● PROBLEM STATEMENT
Skipping all images, output the listing word for word.

● AVAILABLE DATA
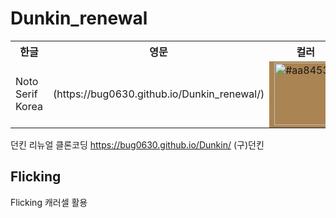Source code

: # Dunkin_renewal
<table>
  <tr>
    <th>한글</th>
    <th>영문</th>
    <th>컬러</th>
  </tr>
  <tr>
    <td>Noto Serif Korea</td>
    <td >(https://bug0630.github.io/Dunkin_renewal/)</td>
    <td style="background-color: #aa8453;">
      <img src="https://via.placeholder.com/150/aa8453/FFFFFF?text=%23aa8453" width="100" height="100" alt="#aa8453">
    </td>
  </tr>
</table>

던킨 리뉴얼 클론코딩
https://bug0630.github.io/Dunkin/
(구)던킨
## Flicking
Flicking 캐러셀 활용
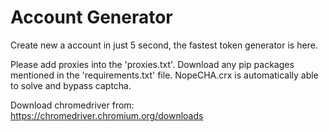 # Account Generator
Create new a account in just 5 second, the fastest token generator is here.

Please add proxies into the 'proxies.txt'.
Download any pip packages mentioned in the 'requirements.txt' file.
NopeCHA.crx is automatically able to solve and bypass captcha.

Download chromedriver from: https://chromedriver.chromium.org/downloads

● ANSWER FOR THE TASK
Source code

: # Dunkin_renewal
<table>
  <tr>
    <th>한글</th>
    <th>영문</th>
    <th>컬러</th>
  </tr>
  <tr>
    <td>Noto Serif Korea</td>
    <td >(https://bug0630.github.io/Dunkin_renewal/)</td>
    <td style="background-color: #aa8453;">
      <img src="https://via.placeholder.com/150/aa8453/FFFFFF?text=%23aa8453" width="100" height="100" alt="#aa8453">
    </td>
  </tr>
</table>

던킨 리뉴얼 클론코딩
https://bug0630.github.io/Dunkin/
(구)던킨
## Flicking
Flicking 캐러셀 활용
 # Account Generator
Create new a account in just 5 second, the fastest token generator is here.

Please add proxies into the 'proxies.txt'.
Download any pip packages mentioned in the 'requirements.txt' file.
NopeCHA.crx is automatically able to solve and bypass captcha.

Download chromedriver from: https://chromedriver.chromium.org/downloads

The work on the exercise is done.